▸ **The task**
Using the listing that follows, filter out every line lacking the string "keyboard" and return the rest.

- - - - -

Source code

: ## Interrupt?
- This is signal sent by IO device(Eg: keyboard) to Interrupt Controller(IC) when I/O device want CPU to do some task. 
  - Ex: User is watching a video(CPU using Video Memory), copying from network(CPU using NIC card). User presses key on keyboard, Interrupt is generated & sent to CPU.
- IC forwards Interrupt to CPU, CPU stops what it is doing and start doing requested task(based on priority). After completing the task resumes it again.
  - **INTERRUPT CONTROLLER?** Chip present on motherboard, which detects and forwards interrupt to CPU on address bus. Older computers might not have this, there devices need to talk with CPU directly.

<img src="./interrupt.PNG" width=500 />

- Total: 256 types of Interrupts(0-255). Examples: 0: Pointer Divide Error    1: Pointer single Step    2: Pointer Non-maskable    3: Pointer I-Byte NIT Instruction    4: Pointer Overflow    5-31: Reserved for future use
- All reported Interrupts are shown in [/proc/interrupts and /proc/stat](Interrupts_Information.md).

- - - - -

▸ **Answer for the task**
- This is signal sent by IO device(Eg: keyboard) to Interrupt Controller(IC) when I/O device want CPU to do some task. 
  - Ex: User is watching a video(CPU using Video Memory), copying from network(CPU using NIC card). User presses key on keyboard, Interrupt is generated & sent to CPU.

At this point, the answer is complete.